The Changing Scene Theatre Northwest, along with many other small theater troupes around the county, are most undoubtedly feeling that crunch these days. But the Changing Scene is staying true to it’s ethos and readying for the premier of Summerplay 2008: A festival of new works, slated for Aug. 8-23 in the upper room of the Panda Bay Inn on Kitsap Way in Bremerton.
It’s not that organizers at the Changing Scene have bad business sense or an economic death wish, given the notoriously meager turn outs for new works, they are simply true to their roots.
Their Summerplay Festival spring boarded from the Summerplay Festival at the Changing Scene Theatre in Denver, the theater which was the impetus for the Changing Scene Theatre Northwest’s creation six years ago, artistic director Pavlina Morris said.
“I came here with their philosophy to start this theater,” Morris said. “And Summerplay is one staple from the original theater that I wanted to carry on.”
Summerplay was a huge event in Denver, she said. Festival-sized crowds flocked to see premieres of new works from local, regional and national playwrights.
Here, it’s been met with a smaller response, though it has developed a bit of a following in the Changing Scene’s corner of the Northwest.
This year will be the sixth annual Northwest festival of one-acts — somewhat of a unique institution.

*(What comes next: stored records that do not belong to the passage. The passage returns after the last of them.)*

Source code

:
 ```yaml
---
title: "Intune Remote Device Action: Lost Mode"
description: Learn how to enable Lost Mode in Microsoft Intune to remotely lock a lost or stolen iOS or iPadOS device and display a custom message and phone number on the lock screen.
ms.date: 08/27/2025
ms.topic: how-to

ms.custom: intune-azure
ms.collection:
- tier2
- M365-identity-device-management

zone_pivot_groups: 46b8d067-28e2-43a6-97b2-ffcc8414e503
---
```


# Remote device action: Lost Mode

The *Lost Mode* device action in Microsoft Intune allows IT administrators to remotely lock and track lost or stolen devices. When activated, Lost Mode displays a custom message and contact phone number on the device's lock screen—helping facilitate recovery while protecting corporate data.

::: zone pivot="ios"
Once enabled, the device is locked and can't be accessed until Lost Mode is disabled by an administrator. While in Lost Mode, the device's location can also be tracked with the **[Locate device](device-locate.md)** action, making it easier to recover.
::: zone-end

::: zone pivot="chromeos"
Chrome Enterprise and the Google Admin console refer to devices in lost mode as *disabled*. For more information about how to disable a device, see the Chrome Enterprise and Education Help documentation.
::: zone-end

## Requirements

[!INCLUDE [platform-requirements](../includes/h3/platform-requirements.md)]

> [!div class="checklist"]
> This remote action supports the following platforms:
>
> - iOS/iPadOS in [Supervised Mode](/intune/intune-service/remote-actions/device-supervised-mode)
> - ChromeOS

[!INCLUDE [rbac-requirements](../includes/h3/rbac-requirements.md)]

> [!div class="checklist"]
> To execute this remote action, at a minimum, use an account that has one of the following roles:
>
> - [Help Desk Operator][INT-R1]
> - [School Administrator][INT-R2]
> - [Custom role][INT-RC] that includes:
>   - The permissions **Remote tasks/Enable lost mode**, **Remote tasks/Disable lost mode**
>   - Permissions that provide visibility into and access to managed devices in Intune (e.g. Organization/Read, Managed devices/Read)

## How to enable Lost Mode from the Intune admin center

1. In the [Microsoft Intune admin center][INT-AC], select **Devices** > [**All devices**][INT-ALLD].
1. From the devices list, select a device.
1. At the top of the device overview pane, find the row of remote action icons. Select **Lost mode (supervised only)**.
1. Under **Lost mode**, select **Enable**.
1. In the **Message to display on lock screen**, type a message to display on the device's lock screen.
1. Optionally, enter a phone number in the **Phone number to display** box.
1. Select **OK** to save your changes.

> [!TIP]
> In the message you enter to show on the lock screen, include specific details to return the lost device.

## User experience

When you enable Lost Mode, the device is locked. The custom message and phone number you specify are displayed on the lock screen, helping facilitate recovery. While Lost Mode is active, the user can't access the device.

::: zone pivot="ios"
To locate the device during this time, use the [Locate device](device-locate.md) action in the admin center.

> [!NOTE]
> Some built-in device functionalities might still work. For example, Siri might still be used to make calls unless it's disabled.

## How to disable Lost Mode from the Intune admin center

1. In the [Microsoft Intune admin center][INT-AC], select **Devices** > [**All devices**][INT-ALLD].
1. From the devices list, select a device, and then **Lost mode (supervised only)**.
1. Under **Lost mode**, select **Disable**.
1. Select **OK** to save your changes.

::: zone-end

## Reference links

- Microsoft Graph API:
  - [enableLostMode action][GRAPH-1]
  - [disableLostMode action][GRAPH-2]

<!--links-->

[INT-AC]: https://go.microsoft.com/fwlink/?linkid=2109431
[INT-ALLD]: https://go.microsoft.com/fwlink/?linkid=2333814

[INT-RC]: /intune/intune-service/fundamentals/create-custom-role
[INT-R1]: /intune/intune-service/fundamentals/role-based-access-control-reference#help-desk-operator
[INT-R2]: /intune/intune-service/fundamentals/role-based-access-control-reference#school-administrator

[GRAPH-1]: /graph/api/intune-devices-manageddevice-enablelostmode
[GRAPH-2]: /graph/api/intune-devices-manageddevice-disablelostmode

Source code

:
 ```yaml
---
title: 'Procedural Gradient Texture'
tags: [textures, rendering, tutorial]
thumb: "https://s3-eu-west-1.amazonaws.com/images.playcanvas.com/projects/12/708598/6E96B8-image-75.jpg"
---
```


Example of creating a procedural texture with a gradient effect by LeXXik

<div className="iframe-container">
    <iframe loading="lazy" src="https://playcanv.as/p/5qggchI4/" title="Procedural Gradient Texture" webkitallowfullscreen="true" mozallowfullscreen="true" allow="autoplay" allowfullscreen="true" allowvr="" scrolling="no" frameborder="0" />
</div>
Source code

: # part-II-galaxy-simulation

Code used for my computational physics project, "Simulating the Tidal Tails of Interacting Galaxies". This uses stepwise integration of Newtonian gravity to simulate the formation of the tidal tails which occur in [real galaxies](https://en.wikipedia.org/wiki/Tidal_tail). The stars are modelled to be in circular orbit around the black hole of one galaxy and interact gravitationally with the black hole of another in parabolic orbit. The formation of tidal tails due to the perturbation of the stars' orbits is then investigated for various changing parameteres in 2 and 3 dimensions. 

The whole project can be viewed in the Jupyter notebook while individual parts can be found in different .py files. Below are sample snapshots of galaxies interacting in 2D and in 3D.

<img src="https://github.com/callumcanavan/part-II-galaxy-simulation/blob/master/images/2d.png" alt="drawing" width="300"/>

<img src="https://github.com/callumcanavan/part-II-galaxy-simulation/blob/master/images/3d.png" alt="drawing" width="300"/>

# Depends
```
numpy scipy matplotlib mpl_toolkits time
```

“There’s not a lot of venues that do what we do at the Changing Scene, premiering new and independent works anyways, but there’s even fewer festivals available for one-acts,” Morris said. “The thing about Summerplay is that it’s a great festival for the summertime … it’s just so nice to have little snippets of something you don’t have to concentrate on for too long.”
All of this year’s Summerplay one-acts are about 10-minutes in length. The four plays with 15 characters and four directors are being produced by a small group of six from the Changing Scene and will premiere at the unusual venue of the Panda Bay Inn restaurant and lounge.
That choice of venue, Morris said, came down to the idea of stretching the entertainment dollar for patrons. With Summerplay being hosted at the Panda Bay Inn, theater-goers will be able to get a meal and their entertainment, and even a few drinks, all in one place on the evening.
“We’re just doing everything we can to try and fundraise and get creative in this horrible, awful time for us,” Morris said.
Look for more innovation from the Changing Scene and other local troupes in months to come.